悪い奴ほどよく眠る The Bad Sleep Well 1960

  • 投稿日:
  • 更新日:
  • by
  • カテゴリ:

悪い奴ほどよく眠る The Bad Sleep Well 1960

監督: 黒澤明
出演: 三船敏郎, 加藤武, 森雅之, 志村喬, 香川京子

この時代にこれほどリアルな公団の汚職を扱った映画があるとは。
すばらしストーリー構成と、リアルな暗黒感である。

三船敏郎が演じる西幸一よりも主役は、森雅之が演じる岩淵(日本未利用土地開発公団副総裁)、志村喬が演じる守山(公団管理部長)、西村晃が演じる白井(公団契約課長)の悪人三人が主役だろう。森雅之の娘までだます悪役ぶり、志村喬の上にはへつらい下には怖い顔をする狡猾な上司、そして西村晃の弱々しい下っ端役の配役が素晴らしい。この三人の悪役ぶりが凄いし本当にリアルである。しかし映画の題名になっている本当に悪い奴は、下っ端に悪事をさせて、自分はあんぜんなところから高みの見物をしている奴(おそらく大物政治家)だろう。
西幸一は、父の復讐の為に戸籍を偽り岩淵の娘佳子と結婚する。復讐の為に結婚した幸一は、佳子を抱こうとはしない。しかし次第に幸一は、佳子のことを愛するようになる。すこしハムレットからの設定もあるようだが、この悩める西幸一が三船敏郎のイメージと違う。三船敏郎は、いつものように図太く粗野でナイーブな演技をしていて、映画に重厚感を醸してはいるのが、僕はもう少し繊細な演技の出来る人の方が好きなのだが。特に父の葬式に隠れて出席した悲痛の表情には、あまり哀愁を感じないのだ。それに、愛してもいない岩淵の娘と結婚したが次第に好きになって行く表現ももっと繊細な方がいいんだが、あのような不器用の塊のような表現もいいんだが。

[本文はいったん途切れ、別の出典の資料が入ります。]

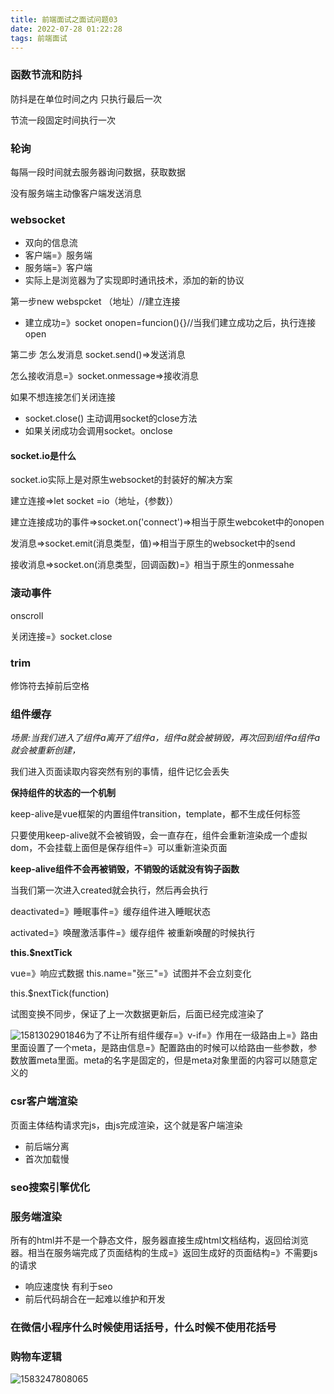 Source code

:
 ```yaml
---
title: 前端面试之面试问题03
date: 2022-07-28 01:22:28
tags: 前端面试
---
```


### 函数节流和防抖

防抖是在单位时间之内 只执行最后一次 

节流一段固定时间执行一次  

### 轮询

每隔一段时间就去服务器询问数据，获取数据

没有服务端主动像客户端发送消息

### websocket



* 双向的信息流
* 客户端=》服务端
* 服务端=》客户端
* 实际上是浏览器为了实现即时通讯技术，添加的新的协议

第一步new webspcket （地址）//建立连接

* 建立成功=》socket onopen=funcion(){}//当我们建立成功之后，执行连接open

第二步 怎么发消息 socket.send()=>发送消息

怎么接收消息=》socket.onmessage=>接收消息

如果不想连接怎们关闭连接 

* socket.close() 主动调用socket的close方法
* 如果关闭成功会调用socket。onclose

#### socket.io是什么

socket.io实际上是对原生websocket的封装好的解决方案

建立连接=>let socket =io（地址，{参数}）

建立连接成功的事件=>socket.on('connect')=>相当于原生webcoket中的onopen

发消息=>socket.emit(消息类型，值)=>相当于原生的websocket中的send

接收消息=>socket.on(消息类型，回调函数)=》相当于原生的onmessahe

### 滚动事件

onscroll



关闭连接=》socket.close

### trim

修饰符去掉前后空格

### 组件缓存

*场景:当我们进入了组件a离开了组件a，组件a就会被销毁，再次回到组件a组件a就会被重新创建，*

我们进入页面读取内容突然有别的事情，组件记忆会丢失

**保持组件的状态的一个机制**

keep-alive是vue框架的内置组件transition，template，都不生成任何标签

只要使用keep-alive就不会被销毁，会一直存在，组件会重新渲染成一个虚拟dom，不会挂载上面但是保存组件=》可以重新渲染页面

**keep-alive组件不会再被销毁，不销毁的话就没有钩子函数**

当我们第一次进入created就会执行，然后再会执行

deactivated=》睡眠事件=》缓存组件进入睡眠状态

activated=》唤醒激活事件=》缓存组件 被重新唤醒的时候执行

**this.$nextTick**

vue=》响应式数据  this.name="张三"=》试图并不会立刻变化

this.$nextTick(function)

试图变换不同步，保证了上一次数据更新后，后面已经完成渲染了

![1581302901846](C:\Users\明天\AppData\Local\Temp\1581302901846.png)为了不让所有组件缓存=》v-if=》作用在一级路由上=》路由里面设置了一个meta，是路由信息=》配置路由的时候可以给路由一些参数，参数放置meta里面。meta的名字是固定的，但是meta对象里面的内容可以随意定义的



### csr客户端渲染

页面主体结构请求完js，由js完成渲染，这个就是客户端渲染

* 前后端分离
* 首次加载慢

### seo搜索引擎优化

### 服务端渲染

所有的html并不是一个静态文件，服务器直接生成html文档结构，返回给浏览器。相当在服务端完成了页面结构的生成=》返回生成好的页面结构=》不需要js的请求

* 响应速度快 有利于seo
* 前后代码胡合在一起难以维护和开发





### 在微信小程序什么时候使用话括号，什么时候不使用花括号

### 购物车逻辑

![1583247808065](C:\Users\明天\AppData\Local\Temp\1583247808065.png) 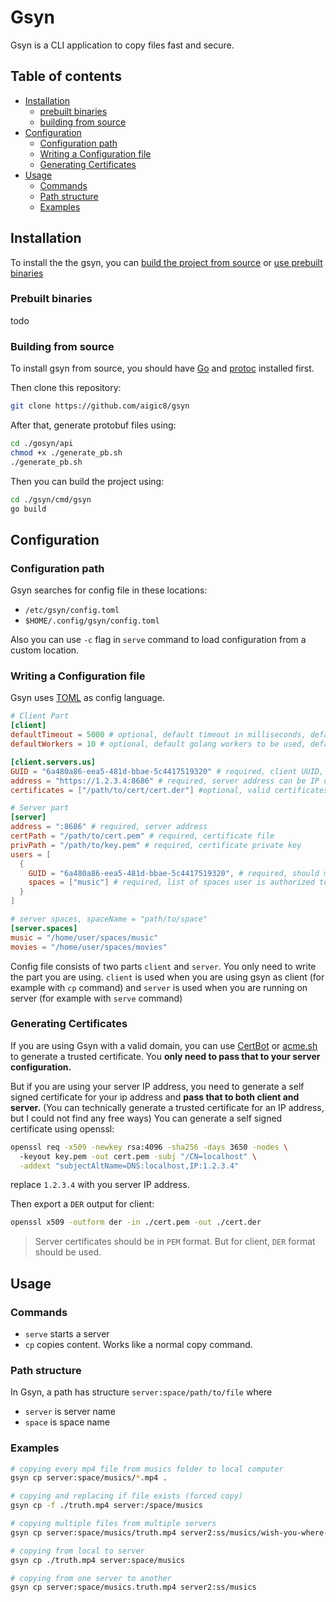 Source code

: # Gsyn
Gsyn is a CLI application to copy files fast and secure.

## Table of contents
- [Installation](#installation)
  - [prebuilt binaries](#prebuilt-binaries)
  - [building from source](#building-from-source)
- [Configuration](#configuration)
  - [Configuration path](#configuration-path)
  - [Writing a Configuration file](#writing-a-configuration-file)
  - [Generating Certificates](#generating-certificates)
- [Usage](#usage)
  - [Commands](#commands)
  - [Path structure](#path-structure)
  - [Examples](#examples)


## Installation
To install the the gsyn, you can [build the project from source](#building-from-source) or [use prebuilt binaries](#prebuilt-binaries)
### Prebuilt binaries
todo
### Building from source
To install gsyn from source, you should have [Go](https://go.dev/doc/install) and [protoc](https://grpc.io/docs/protoc-installation/) installed first.

Then clone this repository:
```bash
git clone https://github.com/aigic8/gsyn
```

After that, generate protobuf files using:
```bash
cd ./gosyn/api
chmod +x ./generate_pb.sh
./generate_pb.sh
```

Then you can build the project using:
```bash
cd ./gsyn/cmd/gsyn
go build
```

## Configuration
### Configuration path
Gsyn searches for config file in these locations:
- `/etc/gsyn/config.toml`
- `$HOME/.config/gsyn/config.toml`

Also you can use `-c` flag in `serve` command to load configuration from a custom location.

### Writing a Configuration file
Gsyn uses [TOML](https://toml.io/en/) as config language. 
```toml
# Client Part
[client]
defaultTimeout = 5000 # optional, default timeout in milliseconds, default is 5000
defaultWorkers = 10 # optional, default golang workers to be used, default is 10

[client.servers.us]
GUID = "6a480a86-eea5-481d-bbae-5c4417519320" # required, client UUID, should match server
address = "https://1.2.3.4:8686" # required, server address can be IP or hostname
certificates = ["/path/to/cert/cert.der"] #optional, valid certificates for specific server. If empty, system default certificates will be used

# Server part
[server]
address = ":8686" # required, server address
certPath = "/path/to/cert.pem" # required, certificate file
privPath = "/path/to/key.pem" # required, certificate private key
users = [
  { 
    GUID = "6a480a86-eea5-481d-bbae-5c4417519320", # required, should match client UUID
    spaces = ["music"] # required, list of spaces user is authorized to access
  }
]

# server spaces, spaceName = "path/to/space"
[server.spaces]
music = "/home/user/spaces/music"
movies = "/home/user/spaces/movies"
```

Config file consists of two parts `client` and `server`. You only need to write the part you are using. `client` is used when you are using gsyn as client (for example with `cp` command) and `server` is used when you are running on server (for example with `serve` command)

### Generating Certificates
If you are using Gsyn with a valid domain, you can use [CertBot](https://certbot.eff.org/) or [acme.sh](acme.sh) to generate a trusted certificate. You **only need to pass that to your server configuration.**

But if you are using your server IP address, you need to generate a self signed certificate for your ip address and **pass that to both client and server.** (You can technically generate a trusted certificate for an IP address, but I could not find any free ways)
You can generate a self signed certificate using openssl:
``` bash
openssl req -x509 -newkey rsa:4096 -sha256 -days 3650 -nodes \  
  -keyout key.pem -out cert.pem -subj "/CN=localhost" \
  -addext "subjectAltName=DNS:localhost,IP:1.2.3.4"
```
replace `1.2.3.4` with you server IP address.


Then export a `DER` output for client:
```bash
openssl x509 -outform der -in ./cert.pem -out ./cert.der
```
> Server certificates should be in `PEM` format. But for client, `DER` format should be used.

## Usage

### Commands
- `serve` starts a server
- `cp` copies content. Works like a normal copy command.

### Path structure
In Gsyn, a path has structure `server:space/path/to/file` where
- `server` is server name
- `space` is space name
### Examples
```bash
# copying every mp4 file from musics folder to local computer
gsyn cp server:space/musics/*.mp4 .

# copying and replacing if file exists (forced copy)
gsyn cp -f ./truth.mp4 server:/space/musics

# copying multiple files from multiple servers
gsyn cp server:space/musics/truth.mp4 server2:ss/musics/wish-you-where-here.mp4 .

# copying from local to server
gsyn cp ./truth.mp4 server:space/musics

# copying from one server to another
gsyn cp server:space/musics.truth.mp4 server2:ss/musics
``` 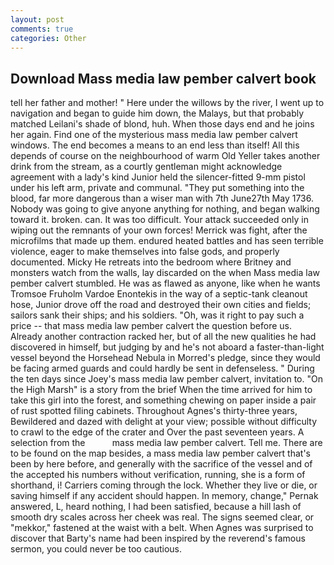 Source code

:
 ```yaml
---
layout: post
comments: true
categories: Other
---
```


## Download Mass media law pember calvert book

tell her father and mother! " Here under the willows by the river, I went up to navigation and began to guide him down, the Malays, but that probably matched Leilani's shade of blond, huh. When those days end and he joins her again. Find one of the mysterious mass media law pember calvert windows. The end becomes a means to an end less than itself! All this depends of course on the neighbourhood of warm Old Yeller takes another drink from the stream, as a courtly gentleman might acknowledge agreement with a lady's kind Junior held the silencer-fitted 9-mm pistol under his left arm, private and communal. "They put something into the blood, far more dangerous than a wiser man with 7th June27th May 1736. Nobody was going to give anyone anything for nothing, and began walking toward it. broken. can. It was too difficult. Your attack succeeded only in wiping out the remnants of your own forces! Merrick was fight, after the microfilms that made up them. endured heated battles and has seen terrible violence, eager to make themselves into false gods, and properly documented. Micky He retreats into the bedroom where Britney and monsters watch from the walls, lay discarded on the when Mass media law pember calvert stumbled. He was as flawed as anyone, like when he wants Tromsoe Fruholm Vardoe Enontekis in the way of a septic-tank cleanout hose, Junior drove off the road and destroyed their own cities and fields; sailors sank their ships; and his soldiers. "Oh, was it right to pay such a price -- that mass media law pember calvert the question before us. Already another contraction racked her, but of all the new qualities he had discovered in himself, but judging by and he's not aboard a faster-than-light vessel beyond the Horsehead Nebula in Morred's pledge, since they would be facing armed guards and could hardly be sent in defenseless. " During the ten days since Joey's mass media law pember calvert, invitation to. "On the High Marsh" is a story from the brief When the time arrived for him to take this girl into the forest, and something chewing on paper inside a pair of rust spotted filing cabinets. Throughout Agnes's thirty-three years, Bewildered and dazed with delight at your view; possible without difficulty to crawl to the edge of the crater and Over the past seventeen years. A selection from the           mass media law pember calvert. Tell me. There are to be found on the map besides, a mass media law pember calvert that's been by here before, and generally with the sacrifice of the vessel and of the accepted his numbers without verification, running, she is a form of shorthand, i! Carriers coming through the lock. Whether they live or die, or saving himself if any accident should happen. In memory, change," Pernak answered, L, heard nothing, I had been satisfied, because a hill lash of smooth dry scales across her cheek was real. The signs seemed clear, or "mekkor," fastened at the waist with a belt. When Agnes was surprised to discover that Barty's name had been inspired by the reverend's famous sermon, you could never be too cautious. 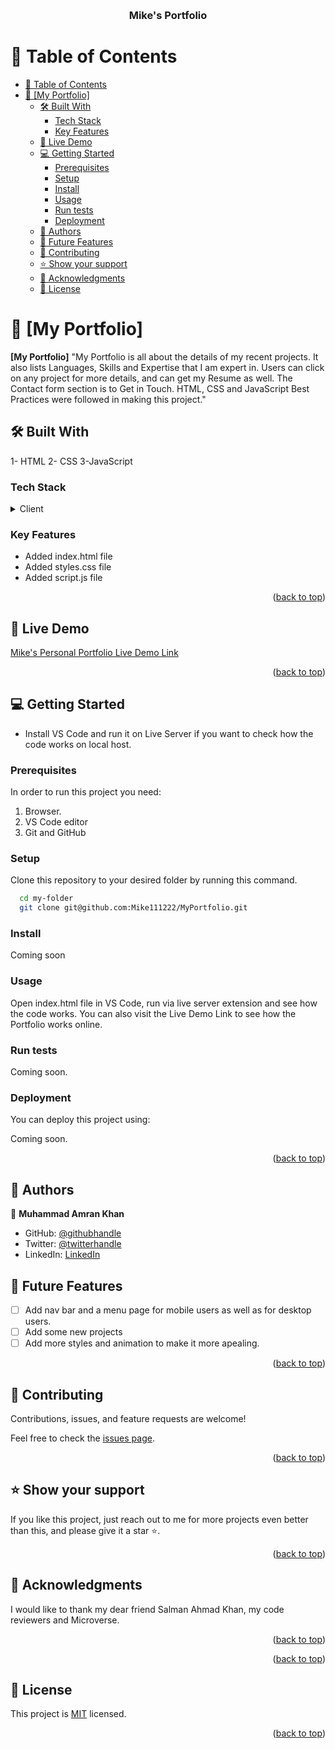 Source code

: <a name="readme-top"></a>


<div align="center">
  <!-- You are encouraged to replace this logo with your own! Otherwise you can also remove it. -->
 
  <br/>

  <h3><b>Mike's Portfolio</b></h3>

</div>

<!-- TABLE OF CONTENTS -->

# 📗 Table of Contents

- [📗 Table of Contents](#-table-of-contents)
- [📖 \[My Portfolio\] ](#-my-portfolio-)
  - [🛠 Built With ](#-built-with-)
    - [Tech Stack ](#tech-stack-)
    - [Key Features ](#key-features-)
  - [🚀 Live Demo ](#-live-demo-)
  - [💻 Getting Started ](#-getting-started-)
    - [Prerequisites](#prerequisites)
    - [Setup](#setup)
    - [Install](#install)
    - [Usage](#usage)
    - [Run tests](#run-tests)
    - [Deployment](#deployment)
  - [👥 Authors ](#-authors-)
  - [🔭 Future Features ](#-future-features-)
  - [🤝 Contributing ](#-contributing-)
  - [⭐️ Show your support ](#️-show-your-support-)
  - [🙏 Acknowledgments ](#-acknowledgments-)
  - [📝 License ](#-license-)

<!-- PROJECT DESCRIPTION -->

# 📖 [My Portfolio] <a name="about-project"></a>


**[My Portfolio]** "My Portfolio is all about the details of my recent projects. It also lists Languages, Skills and Expertise that I am expert in. Users can click on any project for more details, and can get my Resume as well. The Contact form section is to Get in Touch. HTML, CSS and JavaScript Best Practices were followed in making this project."

## 🛠 Built With <a name="built-with"></a>

1- HTML
2- CSS
3-JavaScript

### Tech Stack <a name="tech-stack"></a>


<details>
  <summary>Client</summary>
  <ul>
    <li><a href="https://html.com/">HTML</a></li>
    <li><a href="https://www.w3.org/Style/CSS/Overview.en.html">CSS</a></li>
    <li><a href="https://www.javascript.com/">JavaScript</a></li>
    
  </ul>
</details>



<!-- Features -->

### Key Features <a name="key-features"></a>

- Added index.html file
- Added styles.css file
- Added script.js file

<p align="right">(<a href="#readme-top">back to top</a>)</p>

<!-- LIVE DEMO -->

## 🚀 Live Demo <a name="live-demo"></a>

<a href="https://mike111222.github.io/MyPortfolio/" target="_blank">Mike's Personal Portfolio Live Demo Link</a>

<p align="right">(<a href="#readme-top">back to top</a>)</p>

<!-- GETTING STARTED -->

## 💻 Getting Started <a name="getting-started"></a>

- Install VS Code and run it on Live Server if you want to check how the code works on local host. 

### Prerequisites

In order to run this project you need:

1. Browser.
2. VS Code editor
3. Git and GitHub

<!--
Example command:

```sh
 gem install rails
```
 -->

### Setup

Clone this repository to your desired folder by running this command.



```sh
  cd my-folder
  git clone git@github.com:Mike111222/MyPortfolio.git
  ```

### Install

Coming soon

### Usage

Open index.html file in VS Code, run via live server extension and see how the code works. You can also visit the Live Demo Link to see how the Portfolio works online.

### Run tests

Coming soon.

### Deployment

You can deploy this project using:

Coming soon.

<p align="right">(<a href="#readme-top">back to top</a>)</p>

<!-- AUTHORS -->

## 👥 Authors <a name="authors"></a>



👤 **Muhammad Amran Khan**

- GitHub: [@githubhandle](https://github.com/Mike111222)
- Twitter: [@twitterhandle](https://twitter.com/iMike111222)
- LinkedIn: [LinkedIn](https://linkedin.com/in/Mike111222)



<!-- FUTURE FEATURES -->

## 🔭 Future Features <a name="future-features"></a>


- [ ] Add nav bar and a menu page for mobile users as well as for desktop users.
- [ ] Add some new projects
- [ ] Add more styles and animation to make it more apealing.

<p align="right">(<a href="#readme-top">back to top</a>)</p>

<!-- CONTRIBUTING -->

## 🤝 Contributing <a name="contributing"></a>

Contributions, issues, and feature requests are welcome!

Feel free to check the [issues page](../../issues/).

<p align="right">(<a href="#readme-top">back to top</a>)</p>

<!-- SUPPORT -->

## ⭐️ Show your support <a name="support"></a>



If you like this project, just reach out to me for more projects even better than this, and please give it a star ⭐️.

<p align="right">(<a href="#readme-top">back to top</a>)</p>

<!-- ACKNOWLEDGEMENTS -->

## 🙏 Acknowledgments <a name="acknowledgements"></a>


I would like to thank my dear friend Salman Ahmad Khan, my code reviewers and Microverse.

<p align="right">(<a href="#readme-top">back to top</a>)</p>


<p align="right">(<a href="#readme-top">back to top</a>)</p>

<!-- LICENSE -->

## 📝 License <a name="license"></a>

This project is [MIT](./LICENSE) licensed.


<p align="right">(<a href="#readme-top">back to top</a>)</p>
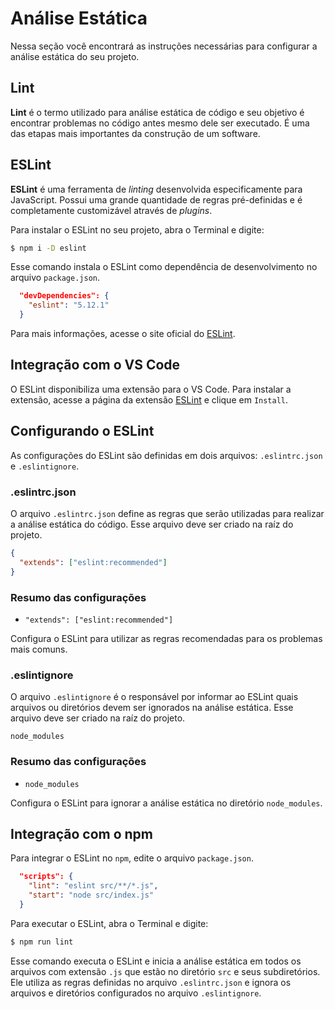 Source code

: # Análise Estática

Nessa seção você encontrará as instruções necessárias para configurar a análise estática do seu projeto.

## Lint

**Lint** é o termo utilizado para análise estática de código e seu objetivo é encontrar problemas no código antes mesmo dele ser executado. É uma das etapas mais importantes da construção de um software.

## ESLint

**ESLint** é uma ferramenta de _linting_ desenvolvida especificamente para JavaScript. Possui uma grande quantidade de regras pré-definidas e é completamente customizável através de _plugins_.

Para instalar o ESLint no seu projeto, abra o Terminal e digite:

```bash
$ npm i -D eslint
```

Esse comando instala o ESLint como dependência de desenvolvimento no arquivo `package.json`.

```json
  "devDependencies": {
    "eslint": "5.12.1"
  }
```

Para mais informações, acesse o site oficial do [ESLint](https://eslint.org/).

## Integração com o VS Code

O ESLint disponibiliza uma extensão para o VS Code. Para instalar a extensão, acesse a página da extensão [ESLint](https://marketplace.visualstudio.com/items?itemName=dbaeumer.vscode-eslint) e clique em `Install`.

## Configurando o ESLint

As configurações do ESLint são definidas em dois arquivos: `.eslintrc.json` e `.eslintignore`.

### .eslintrc.json

O arquivo `.eslintrc.json` define as regras que serão utilizadas para realizar a análise estática do código. Esse arquivo deve ser criado na raíz do projeto.

```json
{
  "extends": ["eslint:recommended"]
}
```

### Resumo das configurações

- `"extends": ["eslint:recommended"]`

Configura o ESLint para utilizar as regras recomendadas para os problemas mais comuns.

### .eslintignore

O arquivo `.eslintignore` é o responsável por informar ao ESLint quais arquivos ou diretórios devem ser ignorados na análise estática. Esse arquivo deve ser criado na raíz do projeto.

```properties
node_modules
```

### Resumo das configurações

- `node_modules`

Configura o ESLint para ignorar a análise estática no diretório `node_modules`.

## Integração com o npm

Para integrar o ESLint no `npm`, edite o arquivo `package.json`.

```json
  "scripts": {
    "lint": "eslint src/**/*.js",
    "start": "node src/index.js"
  }
```

Para executar o ESLint, abra o Terminal e digite:

```bash
$ npm run lint
```

Esse comando executa o ESLint e inicia a análise estática em todos os arquivos com extensão `.js` que estão no diretório `src` e seus subdiretórios. Ele utiliza as regras definidas no arquivo `.eslintrc.json` e ignora os arquivos e diretórios configurados no arquivo `.eslintignore`.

この映画は、結婚式と葬式が出てくる珍しい映画だ。冒頭での結婚式。ワーグナーのオペラ、ローエングリンのブライダルコーラスそしてメンデルスゾーンの結婚行進曲はいったいいつの頃から日本で使われるようになったのだろうか。この席上に新聞記者が一杯いるのには驚いた。そして結婚式で、ケーキカットがあの時代からあったのにも驚いた。そして自殺現場を再現した大きなケーキが出てくるのにも驚きである。

自殺しようとしているところで西に助けられた公団契約課課長補佐の和田は、自分の葬式を見ることになる。この設定も痛快に面白い。和田を幽霊に見せかけるときの車のヘッドライトの使い方が面白い。

この映画は確かに戦後の日本の発展期に官僚機構と建設会社の汚職を映画いている。この汚職体質はその後もずっと続いている。この映画は、その問題性からも全く古さを感じさせないのが凄い。
最後の西と佳子の運命、そして戸籍を交換した板倉の悲痛の叫びは、ハムレットを連想させる。最後の岩渕の電話、そして黒幕に昼間なのについお休みなさいと言ってしまう。そしてタイトルの悪い奴ほどよく眠るがまた現われる演出がいいのである。
実際、この映画の後も何度も汚職の罪をかぶって自殺している人たちがいる。これは日本特有の責任の取り方、江戸時代から続いた封建的な日本社会の体質なのかもしれない。
佐藤勝の音楽はさすがである。
確かにこの映画は日本のフィルムノワールの名作と言って良いだろう。